In the context of a court case, the importance of quality and accurate interpretation of testimony and proceedings is obvious and cannot be overstated. If an exact and accurate rendition of either is not given in the target language (i.e. the language interpreted into), the testimony or proceedings will be flawed. The position is very sensitive and can be aggravated if the presiding officer, for example, is not proficient in both languages spoken in court for the presiding officer has to rely fully on the interpreter’s rendition, with the belief that what is presented is correct and accurate.

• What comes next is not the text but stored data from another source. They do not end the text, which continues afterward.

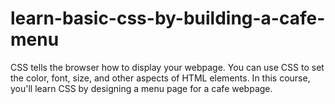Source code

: # learn-basic-css-by-building-a-cafe-menu
CSS tells the browser how to display your webpage. You can use CSS to set the color, font, size, and other aspects of HTML elements.  In this course, you'll learn CSS by designing a menu page for a cafe webpage.
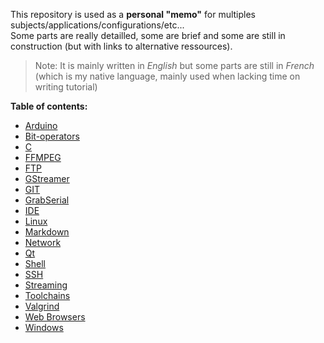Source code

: This repository is used as a **personal "memo"** for multiples subjects/applications/configurations/etc...  
Some parts are really detailled, some are brief and some are still in construction (but with links to alternative ressources).

> Note: It is mainly written in _English_ but some parts are still in _French_ (which is my native language, mainly used when lacking time on writing tutorial)

**Table of contents:**

- [Arduino](Arduino/)
- [Bit-operators](Bit%20operators/)
- [C](C/)
- [FFMPEG](FFMPEG/)
- [FTP](Ftp/)
- [GStreamer](GStreamer/)
- [GIT](Git/)
- [GrabSerial](GrabSerial/)
- [IDE](IDE/)
- [Linux](Linux/)
- [Markdown](Markdown/)
- [Network](Network/)
- [Qt](Qt/)
- [Shell](Shell/)
- [SSH](Ssh/)
- [Streaming](Streaming/)
- [Toolchains](Toolchains/)
- [Valgrind](Valgrind/)
- [Web Browsers](Web%20Browsers/)
- [Windows](Windows/)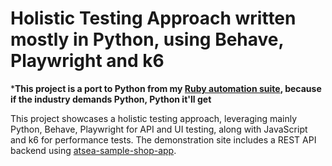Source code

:# Holistic Testing Approach written mostly in Python, using Behave, Playwright and k6

***This project is a port to Python from my [Ruby automation suite](https://github.com/matiasleandronunez/ruby_automation_suite), because if the industry demands Python, Python it'll get**


This project showcases a holistic testing approach, leveraging mainly Python, Behave, Playwright for API and UI testing, along with JavaScript and k6 for performance tests. The demonstration site includes a REST API backend using [atsea-sample-shop-app](https://github.com/dockersamples/atsea-sample-shop-app/).

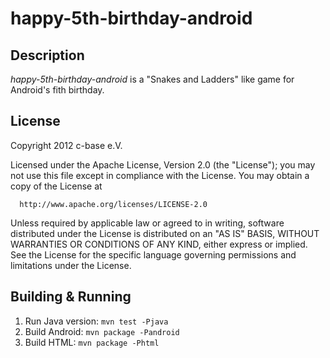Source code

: # happy-5th-birthday-android


## Description

*happy-5th-birthday-android* is a "Snakes and Ladders" like game for Android's fith birthday.


## License

Copyright 2012 c-base e.V.

Licensed under the Apache License, Version 2.0 (the "License");
you may not use this file except in compliance with the License.
You may obtain a copy of the License at

      http://www.apache.org/licenses/LICENSE-2.0

Unless required by applicable law or agreed to in writing, software
distributed under the License is distributed on an "AS IS" BASIS,
WITHOUT WARRANTIES OR CONDITIONS OF ANY KIND, either express or implied.
See the License for the specific language governing permissions and
limitations under the License.


## Building & Running

1. Run Java version: `mvn test -Pjava`
2. Build Android:  `mvn package -Pandroid`
3. Build HTML:  `mvn package -Phtml`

What about the present situation?
The Department of Justice – responsible for providing interpretative services in South Africa’s courts – has not yet adequately responded to questions about plans to improve interpreting.
It is questionable whether dedicated indigenous language courts will “speed up justice” and “make courts more accessible” to South Africans.
It is also questionable whether proposed courts such as these – which will be exclusive depending on the language of a particular court – are in the spirit of the Constitution?
Will there, for example, be more isiXhosa, isiZulu and Afrikaans courts than siSwati, Sepedi or Tswana courts, and how will this be decided and implemented? Will access to justice be served where, for example, a TsiVenda speaker has a legal issue, but the court closest to his or her home, is an exclusive SeSotho court?
Would it not be more viable to address the existing problem of poor interpreting services in the justice system? A positive step could include better and proper training specifically for court interpreting – there are currently no dedicated court interpretation degree qualifications and UNISA’s BA specialising in court interpreting was terminated in 2009. There must be a demand for proper quality assurance measures in all courts (not only in high-profile cases) which could possibly include regular interpreter testing as well as proper and recognized accreditation as a court interpreter.
If it really was serious about improving access to justice – and given that South Africa has 11 official languages – the Department of Justice ought to seriously consider implementing a system of real-time simultaneous interpreting in our courts – similar to a system used for example at the United Nations (UN). Dedicated interpreters provide simultaneous real-time interpretation during proceedings in the UN’s official languages, which are Arabic, Chinese, English, French, Russian and Spanish.
Where a trial is conducted in a language an accused does not understand, the need for an interpreter is obvious. In the matter of S v Ndala the Cape Provincial Division (as it then was) reiterated that “the provision for an interpreter required a sound and faithful (‘juis en getrou’) translation” and that “the very necessity for an interpreter arose because the linguistic competence of the court and the accused did not coincide.”
Interpretative services also play an important role in the observance of a core legal principle: that justice must be seen to be done. Where these services are of excellent quality, justice is promoted and seen to be done by especially those who are not intricately involved in the legal process. Unfortunately, the converse is also true: where these services are lacking or sub-standard, justice and the way it is meted out by our Courts is severely hampered.
The Constitution is unambiguous: the right to a fair trial in South Africa includes the right to be tried in a language that the accused person understands. A pre-condition for access to justice is the proper functioning of the justice system itself – and its various mechanisms.
It is in the public interest that all those involved in the multilingual administration of justice in South Africa – from the Department of Justice and Constitutional Development, which is responsible for the provision of interpreters, to the judges and magistrates who preside over our courts – address the issue of poor interpretative services in order to afford this important principle the respect it deserves.